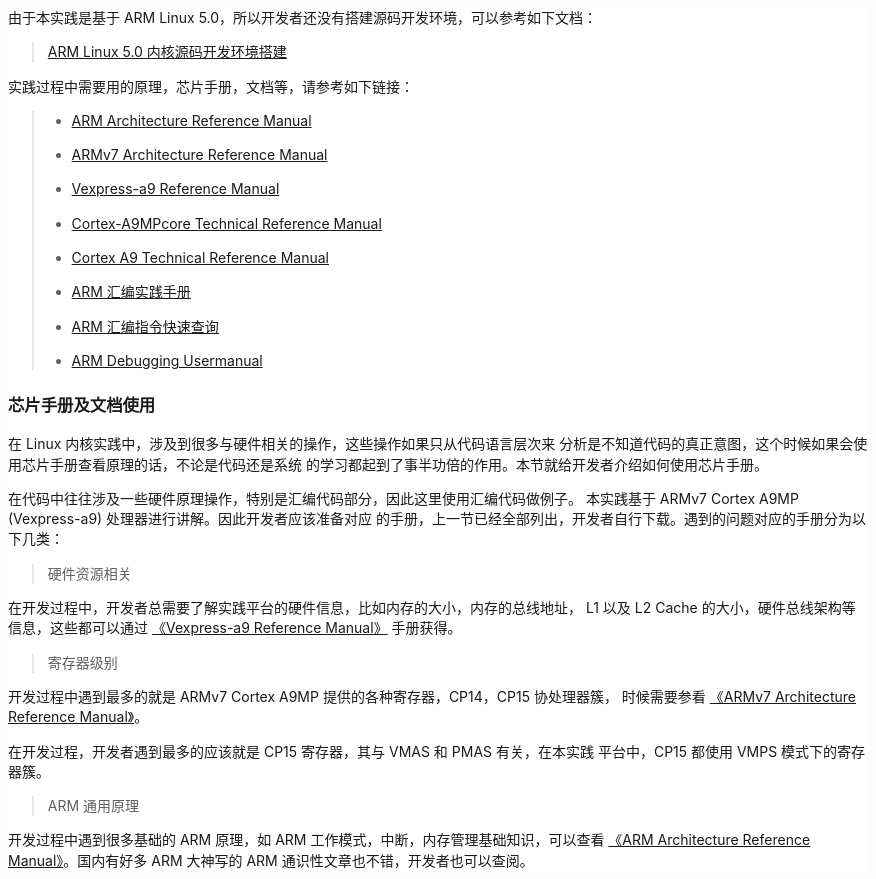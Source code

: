 由于本实践是基于 ARM Linux 5.0，所以开发者还没有搭建源码开发环境，可以参考如下文档：

> [ARM Linux 5.0 内核源码开发环境搭建](https://biscuitos.github.io/blog/Linux-5.0-arm32-Usermanual/)

实践过程中需要用的原理，芯片手册，文档等，请参考如下链接：

> - [ARM Architecture Reference Manual](https://github.com/BiscuitOS/Documentation/blob/master/Datasheet/ARM/ARM_Architecture_Reference_Manual.pdf)
>
> - [ARMv7 Architecture Reference Manual](https://github.com/BiscuitOS/Documentation/blob/master/Datasheet/ARM/ARMv7_architecture_reference_manual.pdf)
>
> - [Vexpress-a9 Reference Manual](https://github.com/BiscuitOS/Documentation/blob/master/Datasheet/ARM/vexpress-a9.pdf)
>
> - [Cortex-A9MPcore Technical Reference Manual](https://github.com/BiscuitOS/Documentation/blob/master/Datasheet/ARM/Cortex-A9_MPcore_Technical_Reference_Manual.pdf)
>
> - [Cortex A9 Technical Reference Manual](https://github.com/BiscuitOS/Documentation/blob/master/Datasheet/ARM/Cortex_A9_Technical_Reference_Manual.pdf)
>
> - [ARM 汇编实践手册](https://biscuitos.github.io/blog/MMU-ARM32-ASM-index/)
>
> - [ARM 汇编指令快速查询](https://biscuitos.github.io/blog/MMU-ARM32-ASM-index/#ARM_INS_LIST)
>
> - [ARM Debugging Usermanual](https://biscuitos.github.io/blog/BOOTASM-debuggingTools/)

### <span id="芯片手册及文档使用">芯片手册及文档使用</span>

在 Linux 内核实践中，涉及到很多与硬件相关的操作，这些操作如果只从代码语言层次来
分析是不知道代码的真正意图，这个时候如果会使用芯片手册查看原理的话，不论是代码还是系统
的学习都起到了事半功倍的作用。本节就给开发者介绍如何使用芯片手册。

在代码中往往涉及一些硬件原理操作，特别是汇编代码部分，因此这里使用汇编代码做例子。
本实践基于 ARMv7 Cortex A9MP (Vexpress-a9) 处理器进行讲解。因此开发者应该准备对应
的手册，上一节已经全部列出，开发者自行下载。遇到的问题对应的手册分为以下几类：

> 硬件资源相关

在开发过程中，开发者总需要了解实践平台的硬件信息，比如内存的大小，内存的总线地址，
L1 以及 L2 Cache 的大小，硬件总线架构等信息，这些都可以通过 [《Vexpress-a9 Reference Manual》](https://github.com/BiscuitOS/Documentation/blob/master/Datasheet/ARM/vexpress-a9.pdf)
手册获得。

> 寄存器级别

开发过程中遇到最多的就是 ARMv7 Cortex A9MP 提供的各种寄存器，CP14，CP15 协处理器簇，
时候需要参看 [《ARMv7 Architecture Reference Manual》](https://github.com/BiscuitOS/Documentation/blob/master/Datasheet/ARM/ARMv7_architecture_reference_manual.pdf)。

在开发过程，开发者遇到最多的应该就是 CP15 寄存器，其与 VMAS 和 PMAS 有关，在本实践
平台中，CP15 都使用 VMPS 模式下的寄存器簇。

> ARM 通用原理

开发过程中遇到很多基础的 ARM 原理，如 ARM 工作模式，中断，内存管理基础知识，可以查看
[《ARM Architecture Reference Manual》](https://github.com/BiscuitOS/Documentation/blob/master/Datasheet/ARM/ARM_Architecture_Reference_Manual.pdf)。国内有好多 ARM 大神写的 ARM
通识性文章也不错，开发者也可以查阅。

***

**Problem description**.
Please retype the material in full, exactly as it reads, apart from the images.

**Answer section**.
Source code

: 由于本实践是基于 ARM Linux 5.0，所以开发者还没有搭建源码开发环境，可以参考如下文档：

> [ARM Linux 5.0 内核源码开发环境搭建](https://biscuitos.github.io/blog/Linux-5.0-arm32-Usermanual/)

实践过程中需要用的原理，芯片手册，文档等，请参考如下链接：

> - [ARM Architecture Reference Manual](https://github.com/BiscuitOS/Documentation/blob/master/Datasheet/ARM/ARM_Architecture_Reference_Manual.pdf)
>
> - [ARMv7 Architecture Reference Manual](https://github.com/BiscuitOS/Documentation/blob/master/Datasheet/ARM/ARMv7_architecture_reference_manual.pdf)
>
> - [Vexpress-a9 Reference Manual](https://github.com/BiscuitOS/Documentation/blob/master/Datasheet/ARM/vexpress-a9.pdf)
>
> - [Cortex-A9MPcore Technical Reference Manual](https://github.com/BiscuitOS/Documentation/blob/master/Datasheet/ARM/Cortex-A9_MPcore_Technical_Reference_Manual.pdf)
>
> - [Cortex A9 Technical Reference Manual](https://github.com/BiscuitOS/Documentation/blob/master/Datasheet/ARM/Cortex_A9_Technical_Reference_Manual.pdf)
>
> - [ARM 汇编实践手册](https://biscuitos.github.io/blog/MMU-ARM32-ASM-index/)
>
> - [ARM 汇编指令快速查询](https://biscuitos.github.io/blog/MMU-ARM32-ASM-index/#ARM_INS_LIST)
>
> - [ARM Debugging Usermanual](https://biscuitos.github.io/blog/BOOTASM-debuggingTools/)

### <span id="芯片手册及文档使用">芯片手册及文档使用</span>

在 Linux 内核实践中，涉及到很多与硬件相关的操作，这些操作如果只从代码语言层次来
分析是不知道代码的真正意图，这个时候如果会使用芯片手册查看原理的话，不论是代码还是系统
的学习都起到了事半功倍的作用。本节就给开发者介绍如何使用芯片手册。

在代码中往往涉及一些硬件原理操作，特别是汇编代码部分，因此这里使用汇编代码做例子。
本实践基于 ARMv7 Cortex A9MP (Vexpress-a9) 处理器进行讲解。因此开发者应该准备对应
的手册，上一节已经全部列出，开发者自行下载。遇到的问题对应的手册分为以下几类：

> 硬件资源相关

在开发过程中，开发者总需要了解实践平台的硬件信息，比如内存的大小，内存的总线地址，
L1 以及 L2 Cache 的大小，硬件总线架构等信息，这些都可以通过 [《Vexpress-a9 Reference Manual》](https://github.com/BiscuitOS/Documentation/blob/master/Datasheet/ARM/vexpress-a9.pdf)
手册获得。

> 寄存器级别

开发过程中遇到最多的就是 ARMv7 Cortex A9MP 提供的各种寄存器，CP14，CP15 协处理器簇，
时候需要参看 [《ARMv7 Architecture Reference Manual》](https://github.com/BiscuitOS/Documentation/blob/master/Datasheet/ARM/ARMv7_architecture_reference_manual.pdf)。

在开发过程，开发者遇到最多的应该就是 CP15 寄存器，其与 VMAS 和 PMAS 有关，在本实践
平台中，CP15 都使用 VMPS 模式下的寄存器簇。

> ARM 通用原理

开发过程中遇到很多基础的 ARM 原理，如 ARM 工作模式，中断，内存管理基础知识，可以查看
[《ARM Architecture Reference Manual》](https://github.com/BiscuitOS/Documentation/blob/master/Datasheet/ARM/ARM_Architecture_Reference_Manual.pdf)。国内有好多 ARM 大神写的 ARM
通识性文章也不错，开发者也可以查阅。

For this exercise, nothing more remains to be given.